Tribunal Administratif de Lyon — Décision N° TA69-2601842

lundi 2 mars 2026

JuridictionTribunal Administratif de Lyon
SectionTribunal Administratif de Lyon
N° DossierTA69-2601842
TypeDécision
RecoursPlein contentieux

Résumé IA

Le Tribunal Administratif de Lyon, statuant en référé, a fait droit à la demande de la préfète du Rhône d'expulser une personne d'un centre d'accueil pour demandeurs d'asile (CADA). Le juge a constaté que l'occupante, dont la demande d'asile avait été définitivement rejetée, occupait les lieux sans titre après une mise en demeure infructueuse, et que son maintien portait atteinte au service public de l'hébergement dans un contexte de saturation.

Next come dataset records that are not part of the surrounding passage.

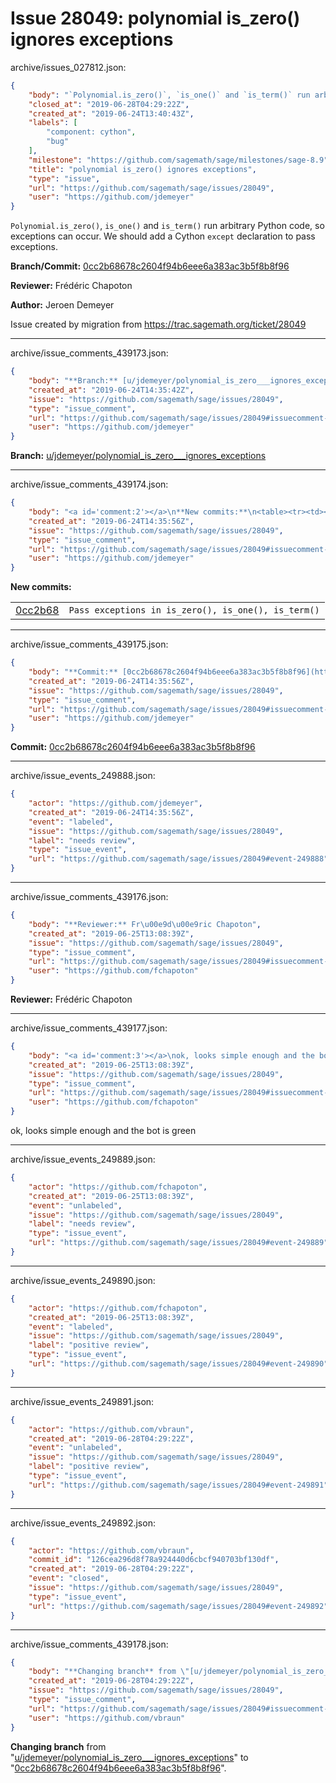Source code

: # Issue 28049: polynomial is_zero() ignores exceptions

archive/issues_027812.json:
```json
{
    "body": "`Polynomial.is_zero()`, `is_one()` and `is_term()` run arbitrary Python code, so exceptions can occur. We should add a Cython `except` declaration to pass exceptions.\n\n**Branch/Commit:** [0cc2b68678c2604f94b6eee6a383ac3b5f8b8f96](https://github.com/sagemath/sagetrac-mirror/commit/0cc2b68678c2604f94b6eee6a383ac3b5f8b8f96)\n\n**Reviewer:** Fr\u00e9d\u00e9ric Chapoton\n\n**Author:** Jeroen Demeyer\n\nIssue created by migration from https://trac.sagemath.org/ticket/28049\n\n",
    "closed_at": "2019-06-28T04:29:22Z",
    "created_at": "2019-06-24T13:40:43Z",
    "labels": [
        "component: cython",
        "bug"
    ],
    "milestone": "https://github.com/sagemath/sage/milestones/sage-8.9",
    "title": "polynomial is_zero() ignores exceptions",
    "type": "issue",
    "url": "https://github.com/sagemath/sage/issues/28049",
    "user": "https://github.com/jdemeyer"
}
```
`Polynomial.is_zero()`, `is_one()` and `is_term()` run arbitrary Python code, so exceptions can occur. We should add a Cython `except` declaration to pass exceptions.

**Branch/Commit:** [0cc2b68678c2604f94b6eee6a383ac3b5f8b8f96](https://github.com/sagemath/sagetrac-mirror/commit/0cc2b68678c2604f94b6eee6a383ac3b5f8b8f96)

**Reviewer:** Frédéric Chapoton

**Author:** Jeroen Demeyer

Issue created by migration from https://trac.sagemath.org/ticket/28049





---

archive/issue_comments_439173.json:
```json
{
    "body": "**Branch:** [u/jdemeyer/polynomial_is_zero___ignores_exceptions](https://github.com/sagemath/sagetrac-mirror/tree/u/jdemeyer/polynomial_is_zero___ignores_exceptions)",
    "created_at": "2019-06-24T14:35:42Z",
    "issue": "https://github.com/sagemath/sage/issues/28049",
    "type": "issue_comment",
    "url": "https://github.com/sagemath/sage/issues/28049#issuecomment-439173",
    "user": "https://github.com/jdemeyer"
}
```

**Branch:** [u/jdemeyer/polynomial_is_zero___ignores_exceptions](https://github.com/sagemath/sagetrac-mirror/tree/u/jdemeyer/polynomial_is_zero___ignores_exceptions)



---

archive/issue_comments_439174.json:
```json
{
    "body": "<a id='comment:2'></a>\n**New commits:**\n<table><tr><td><a href=\"https://github.com/sagemath/sagetrac-mirror/commit/0cc2b68678c2604f94b6eee6a383ac3b5f8b8f96\">0cc2b68</a></td><td><code>Pass exceptions in is_zero(), is_one(), is_term()</code></td></tr></table>\n",
    "created_at": "2019-06-24T14:35:56Z",
    "issue": "https://github.com/sagemath/sage/issues/28049",
    "type": "issue_comment",
    "url": "https://github.com/sagemath/sage/issues/28049#issuecomment-439174",
    "user": "https://github.com/jdemeyer"
}
```

<a id='comment:2'></a>
**New commits:**
<table><tr><td><a href="https://github.com/sagemath/sagetrac-mirror/commit/0cc2b68678c2604f94b6eee6a383ac3b5f8b8f96">0cc2b68</a></td><td><code>Pass exceptions in is_zero(), is_one(), is_term()</code></td></tr></table>




---

archive/issue_comments_439175.json:
```json
{
    "body": "**Commit:** [0cc2b68678c2604f94b6eee6a383ac3b5f8b8f96](https://github.com/sagemath/sagetrac-mirror/commit/0cc2b68678c2604f94b6eee6a383ac3b5f8b8f96)",
    "created_at": "2019-06-24T14:35:56Z",
    "issue": "https://github.com/sagemath/sage/issues/28049",
    "type": "issue_comment",
    "url": "https://github.com/sagemath/sage/issues/28049#issuecomment-439175",
    "user": "https://github.com/jdemeyer"
}
```

**Commit:** [0cc2b68678c2604f94b6eee6a383ac3b5f8b8f96](https://github.com/sagemath/sagetrac-mirror/commit/0cc2b68678c2604f94b6eee6a383ac3b5f8b8f96)



---

archive/issue_events_249888.json:
```json
{
    "actor": "https://github.com/jdemeyer",
    "created_at": "2019-06-24T14:35:56Z",
    "event": "labeled",
    "issue": "https://github.com/sagemath/sage/issues/28049",
    "label": "needs review",
    "type": "issue_event",
    "url": "https://github.com/sagemath/sage/issues/28049#event-249888"
}
```



---

archive/issue_comments_439176.json:
```json
{
    "body": "**Reviewer:** Fr\u00e9d\u00e9ric Chapoton",
    "created_at": "2019-06-25T13:08:39Z",
    "issue": "https://github.com/sagemath/sage/issues/28049",
    "type": "issue_comment",
    "url": "https://github.com/sagemath/sage/issues/28049#issuecomment-439176",
    "user": "https://github.com/fchapoton"
}
```

**Reviewer:** Frédéric Chapoton



---

archive/issue_comments_439177.json:
```json
{
    "body": "<a id='comment:3'></a>\nok, looks simple enough and the bot is green",
    "created_at": "2019-06-25T13:08:39Z",
    "issue": "https://github.com/sagemath/sage/issues/28049",
    "type": "issue_comment",
    "url": "https://github.com/sagemath/sage/issues/28049#issuecomment-439177",
    "user": "https://github.com/fchapoton"
}
```

<a id='comment:3'></a>
ok, looks simple enough and the bot is green



---

archive/issue_events_249889.json:
```json
{
    "actor": "https://github.com/fchapoton",
    "created_at": "2019-06-25T13:08:39Z",
    "event": "unlabeled",
    "issue": "https://github.com/sagemath/sage/issues/28049",
    "label": "needs review",
    "type": "issue_event",
    "url": "https://github.com/sagemath/sage/issues/28049#event-249889"
}
```



---

archive/issue_events_249890.json:
```json
{
    "actor": "https://github.com/fchapoton",
    "created_at": "2019-06-25T13:08:39Z",
    "event": "labeled",
    "issue": "https://github.com/sagemath/sage/issues/28049",
    "label": "positive review",
    "type": "issue_event",
    "url": "https://github.com/sagemath/sage/issues/28049#event-249890"
}
```



---

archive/issue_events_249891.json:
```json
{
    "actor": "https://github.com/vbraun",
    "created_at": "2019-06-28T04:29:22Z",
    "event": "unlabeled",
    "issue": "https://github.com/sagemath/sage/issues/28049",
    "label": "positive review",
    "type": "issue_event",
    "url": "https://github.com/sagemath/sage/issues/28049#event-249891"
}
```



---

archive/issue_events_249892.json:
```json
{
    "actor": "https://github.com/vbraun",
    "commit_id": "126cea296d8f78a924440d6cbcf940703bf130df",
    "created_at": "2019-06-28T04:29:22Z",
    "event": "closed",
    "issue": "https://github.com/sagemath/sage/issues/28049",
    "type": "issue_event",
    "url": "https://github.com/sagemath/sage/issues/28049#event-249892"
}
```



---

archive/issue_comments_439178.json:
```json
{
    "body": "**Changing branch** from \"[u/jdemeyer/polynomial_is_zero___ignores_exceptions](https://github.com/sagemath/sagetrac-mirror/tree/u/jdemeyer/polynomial_is_zero___ignores_exceptions)\" to \"[0cc2b68678c2604f94b6eee6a383ac3b5f8b8f96](https://github.com/sagemath/sagetrac-mirror/commit/0cc2b68678c2604f94b6eee6a383ac3b5f8b8f96)\".",
    "created_at": "2019-06-28T04:29:22Z",
    "issue": "https://github.com/sagemath/sage/issues/28049",
    "type": "issue_comment",
    "url": "https://github.com/sagemath/sage/issues/28049#issuecomment-439178",
    "user": "https://github.com/vbraun"
}
```

**Changing branch** from "[u/jdemeyer/polynomial_is_zero___ignores_exceptions](https://github.com/sagemath/sagetrac-mirror/tree/u/jdemeyer/polynomial_is_zero___ignores_exceptions)" to "[0cc2b68678c2604f94b6eee6a383ac3b5f8b8f96](https://github.com/sagemath/sagetrac-mirror/commit/0cc2b68678c2604f94b6eee6a383ac3b5f8b8f96)".
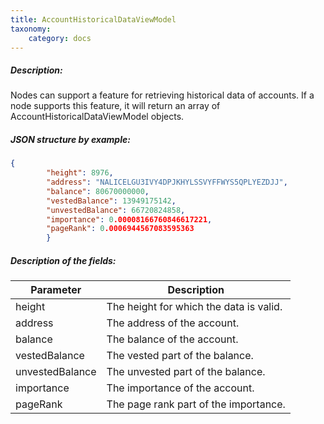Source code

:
 ```yaml
---
title: AccountHistoricalDataViewModel
taxonomy:
    category: docs
---
```


 
##### Description: 
Nodes can support a feature for retrieving historical data of accounts. If a node supports this feature, it will return an array of AccountHistoricalDataViewModel objects.

 
##### JSON structure by example: 
```json
{
        "height": 8976,
        "address": "NALICELGU3IVY4DPJKHYLSSVYFFWYS5QPLYEZDJJ",
        "balance": 80670000000,
        "vestedBalance": 13949175142,
        "unvestedBalance": 66720824858,
        "importance": 0.00008166760846617221,
        "pageRank": 0.0006944567083595363
        }
``` 
##### Description of the fields: 

| Parameter | Description |
|------|------|
| height | The height for which the data is valid. |
| address | The address of the account. |
| balance | The balance of the account. |
| vestedBalance | The vested part of the balance. |
| unvestedBalance | The unvested part of the balance. |
| importance | The importance of the account. |
| pageRank | The page rank part of the importance. |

La décision s'appuie sur les articles L. 552-15 du code de l'entrée et du séjour des étrangers et du droit d'asile et L. 521-3 du code de justice administrative, justifiant la mesure par l'absence de contestation sérieuse et l'urgence de libérer le logement.

Texte intégral

Vu la procédure suivante :

Par une requête, enregistrée le 12 février 2026, la préfète du Rhône demande au juge des référés, statuant sur le fondement des dispositions de l’article L. 521-3 du code de justice administrative :

1°) d’enjoindre à Mme D... B..., et tout occupant de son chef, de quitter le logement occupé au sein du centre d’accueil pour demandeurs d’asile (CADA) de Bron et d’en remettre les clefs au gestionnaire du centre, dans un délai de 15 jours, sous astreinte de 50 euros par jour de retard, ce qui permettra en cas d’inexécution le recours à la force publique ;

2°) de l’autoriser à donner toutes instructions utiles au gestionnaire du CADA afin de débarrasser les lieux des biens meubles s’y trouvant, aux frais et risques de Mme D... B....

Elle soutient que :
- l’intéressée occupe de manière abusive et illégale le logement dans lequel elle a été prise en charge le temps de l’examen de sa demande d’asile, qui a été rejetée ; elle devait quitter les lieux au plus tard le 1er août 2024 et a fait l’objet d’une obligation de quitter le territoire français ;
- l’occupation abusive et illégale du logement porte atteinte à la continuité du fonctionnement du service public de l’hébergement des demandeurs d’asile, alors au demeurant qu’il existe un contexte de saturation du dispositif d’hébergement d’urgence tant sur le volet asile que sur le volet social.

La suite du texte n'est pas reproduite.